▶ What you are asked to do: Using the material below, copy every line where "Описание" appears.

▶ Records for the exercise:
Start of Block
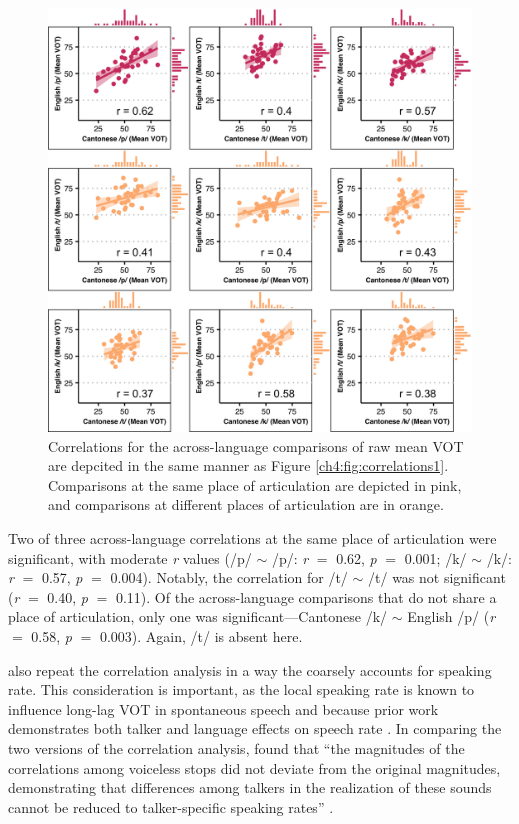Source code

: \begin{figure}[htbp]
  \begin{center}
  \includegraphics[width=0.9\linewidth]{figures/ch4_correlations2_5in.png} 
  \caption{Correlations for the across-language comparisons of raw mean VOT are depcited in the same manner as Figure \ref{ch4:fig:correlations1}. Comparisons at the same place of articulation are depicted in pink, and comparisons at different places of articulation are in orange.} 
  \label{ch4:fig:correlations2}
  \end{center}
\end{figure}

Two of three across-language correlations at the same place of articulation were significant, with moderate \textit{r} values (/p/ $\sim$ /p/: \textit{r} $=$ 0.62, \textit{p} $=$ 0.001; /k/ $\sim$ /k/: \textit{r} $=$ 0.57, \textit{p} $=$ 0.004). Notably, the correlation for /t/ $\sim$ /t/ was not significant (\textit{r} $=$ 0.40, \textit{p} $=$ 0.11). Of the across-language comparisons that do not share a place of articulation, only one was significant---Cantonese /k/ $\sim$ English /p/ (\textit{r} $=$ 0.58, \textit{p} $=$ 0.003). Again, /t/ is absent here.

\citet{chodroff_2017_structure} also repeat the correlation analysis in a way the coarsely accounts for speaking rate. This consideration is important, as the local speaking rate is known to influence long-lag VOT in spontaneous speech \citep{stuartsmith_2015_private} and because prior work demonstrates both talker and language effects on speech rate \citep{bradlow_2017_rate}. In comparing the two versions of the correlation analysis, \citeauthor{chodroff_2017_structure} found that ``the magnitudes of the correlations among voiceless stops did not deviate from the original magnitudes, demonstrating that differences among talkers in the realization of these sounds cannot be reduced to talker-specific speaking rates'' \citeyearpar[][p. 34]{chodroff_2017_structure}. 

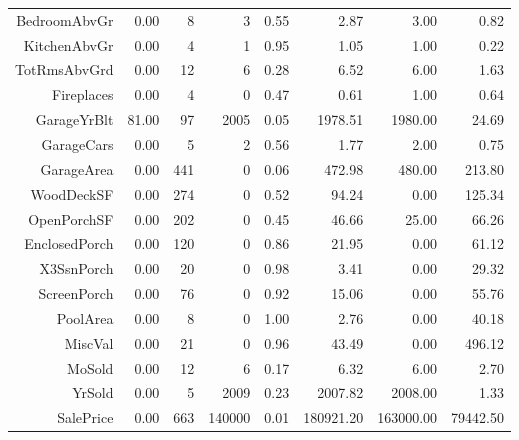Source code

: \begin{table}[ht]
\begin{tabular}{rrrrrrrr}
  BedroomAbvGr & 0.00 &   8 &   3 & 0.55 & 2.87 & 3.00 & 0.82 \\ 
  KitchenAbvGr & 0.00 &   4 &   1 & 0.95 & 1.05 & 1.00 & 0.22 \\ 
  TotRmsAbvGrd & 0.00 &  12 &   6 & 0.28 & 6.52 & 6.00 & 1.63 \\ 
  Fireplaces & 0.00 &   4 &   0 & 0.47 & 0.61 & 1.00 & 0.64 \\ 
  GarageYrBlt & 81.00 &  97 & 2005 & 0.05 & 1978.51 & 1980.00 & 24.69 \\ 
  GarageCars & 0.00 &   5 &   2 & 0.56 & 1.77 & 2.00 & 0.75 \\ 
  GarageArea & 0.00 & 441 &   0 & 0.06 & 472.98 & 480.00 & 213.80 \\ 
  WoodDeckSF & 0.00 & 274 &   0 & 0.52 & 94.24 & 0.00 & 125.34 \\ 
  OpenPorchSF & 0.00 & 202 &   0 & 0.45 & 46.66 & 25.00 & 66.26 \\ 
  EnclosedPorch & 0.00 & 120 &   0 & 0.86 & 21.95 & 0.00 & 61.12 \\ 
  X3SsnPorch & 0.00 &  20 &   0 & 0.98 & 3.41 & 0.00 & 29.32 \\ 
  ScreenPorch & 0.00 &  76 &   0 & 0.92 & 15.06 & 0.00 & 55.76 \\ 
  PoolArea & 0.00 &   8 &   0 & 1.00 & 2.76 & 0.00 & 40.18 \\ 
  MiscVal & 0.00 &  21 &   0 & 0.96 & 43.49 & 0.00 & 496.12 \\ 
  MoSold & 0.00 &  12 &   6 & 0.17 & 6.32 & 6.00 & 2.70 \\ 
  YrSold & 0.00 &   5 & 2009 & 0.23 & 2007.82 & 2008.00 & 1.33 \\ 
  SalePrice & 0.00 & 663 & 140000 & 0.01 & 180921.20 & 163000.00 & 79442.50 \\ 
   \hline
\end{tabular}
\end{table}
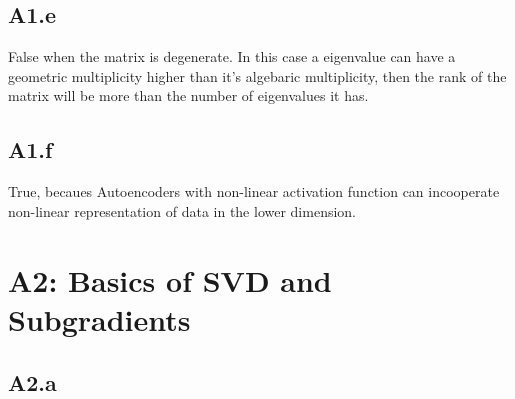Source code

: \documentclass[]{article}
\begin{document}
    \subsection*{A1.e}
        False when the matrix is degenerate. In this case a eigenvalue can have a geometric multiplicity higher than it's algebaric multiplicity, then the rank of the matrix will be more than the number of eigenvalues it has. 
    \subsection*{A1.f}
        True, becaues Autoencoders with non-linear activation function can incooperate non-linear representation of data in the lower dimension. 
        
    
\section*{A2: Basics of SVD and Subgradients}
    \subsection*{A2.a}
\end{document}
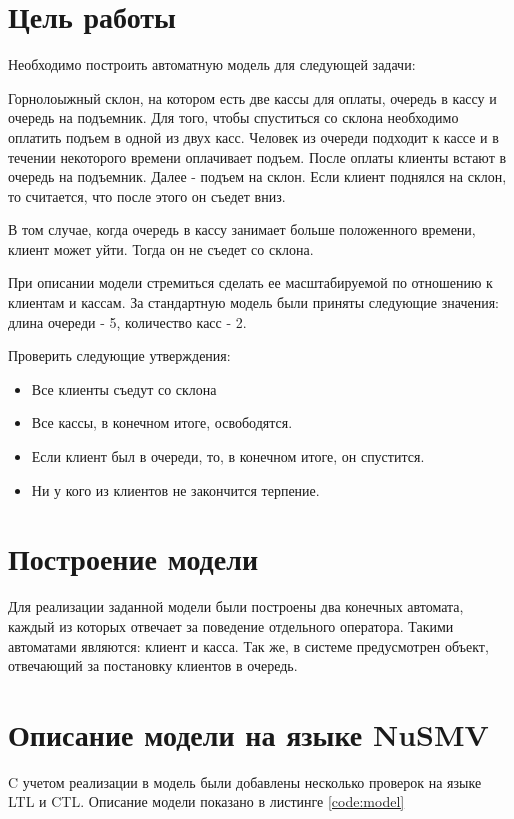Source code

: 







\section{Цель работы}
Необходимо построить автоматную модель для следующей задачи:

Горнолоыжный склон, на котором есть две кассы для оплаты, очередь в кассу и очередь на подъемник. Для того, чтобы спуститься со склона необходимо оплатить подъем в одной из двух касс. Человек из очереди подходит к кассе и в течении некоторого времени оплачивает подъем. После оплаты клиенты встают в очередь на подъемник. Далее - подъем на склон. Если клиент поднялся на склон, то считается, что после этого он съедет вниз.

В том случае, когда очередь в кассу занимает больше положенного времени, клиент может уйти. Тогда он не съедет со склона. 

При описании модели стремиться сделать ее масштабируемой по отношению к клиентам и кассам. За стандартную модель были приняты следующие значения: длина очереди - 5, количество касс - 2. 

Проверить следующие утверждения:
\begin{itemize}
\item Все клиенты съедут со склона
\item Все кассы, в конечном итоге, освободятся.
\item Если клиент был в очереди, то, в конечном итоге, он спустится.
\item Ни у кого из клиентов не закончится терпение.
\end{itemize}

\section{Построение модели}
Для реализации заданной модели были построены два конечных автомата, каждый из которых отвечает за поведение отдельного оператора. Такими автоматами являются: клиент и касса. Так же, в системе предусмотрен объект, отвечающий за постановку клиентов в очередь. 


\section{Описание модели на языке NuSMV}
C учетом реализации в модель были добавлены несколько проверок на языке LTL и CTL. Описание модели показано в листинге \ref{code:model}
End of Block
▶ Exercise solution:
\section{Описание модели на языке NuSMV}
C учетом реализации в модель были добавлены несколько проверок на языке LTL и CTL. Описание модели показано в листинге \ref{code:model}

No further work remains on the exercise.